Supplied information Block Start

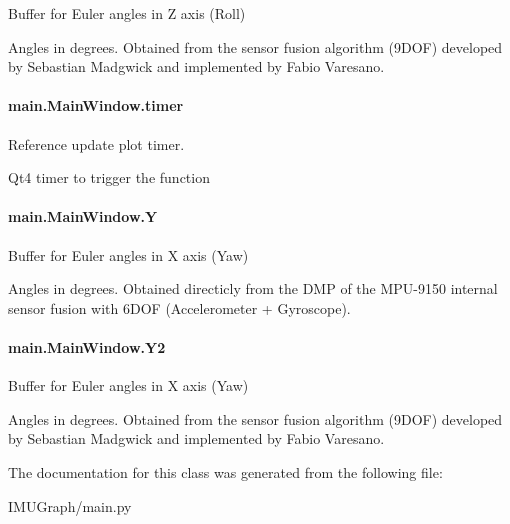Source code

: Buffer for Euler angles in Z axis (Roll) 

Angles in degrees. Obtained from the sensor fusion algorithm (9\-D\-O\-F) developed by Sebastian Madgwick and implemented by Fabio Varesano. \hypertarget{classmain_1_1_main_window_ac830383d366fc669473cc4d94ab64efb}{
\paragraph[{timer}]{\setlength{\rightskip}{0pt plus 5cm}main.\-Main\-Window.\-timer}}\label{classmain_1_1_main_window_ac830383d366fc669473cc4d94ab64efb}


Reference update plot timer. 

Qt4 timer to trigger the  function \hypertarget{classmain_1_1_main_window_a7b804cc35c413c631e3bb870bc123232}{
\paragraph[{Y}]{\setlength{\rightskip}{0pt plus 5cm}main.\-Main\-Window.\-Y}}\label{classmain_1_1_main_window_a7b804cc35c413c631e3bb870bc123232}


Buffer for Euler angles in X axis (Yaw) 

Angles in degrees. Obtained directicly from the D\-M\-P of the M\-P\-U-\/9150 internal sensor fusion with 6\-D\-O\-F (Accelerometer + Gyroscope). \hypertarget{classmain_1_1_main_window_a7a3bc2d61217962905847f0badb89385}{
\paragraph[{Y2}]{\setlength{\rightskip}{0pt plus 5cm}main.\-Main\-Window.\-Y2}}\label{classmain_1_1_main_window_a7a3bc2d61217962905847f0badb89385}


Buffer for Euler angles in X axis (Yaw) 

Angles in degrees. Obtained from the sensor fusion algorithm (9\-D\-O\-F) developed by Sebastian Madgwick and implemented by Fabio Varesano. 

The documentation for this class was generated from the following file\-:\begin{DoxyCompactItemize}
\item 
I\-M\-U\-Graph/main.\-py\end{DoxyCompactItemize}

Supplied information Block End

Work instructions »
From the listing above, pick out each line where the word "setlength" appears.

Answer for the task »
\paragraph[{timer}]{\setlength{\rightskip}{0pt plus 5cm}main.\-Main\-Window.\-timer}}\label{classmain_1_1_main_window_ac830383d366fc669473cc4d94ab64efb}
\paragraph[{Y}]{\setlength{\rightskip}{0pt plus 5cm}main.\-Main\-Window.\-Y}}\label{classmain_1_1_main_window_a7b804cc35c413c631e3bb870bc123232}
\paragraph[{Y2}]{\setlength{\rightskip}{0pt plus 5cm}main.\-Main\-Window.\-Y2}}\label{classmain_1_1_main_window_a7a3bc2d61217962905847f0badb89385}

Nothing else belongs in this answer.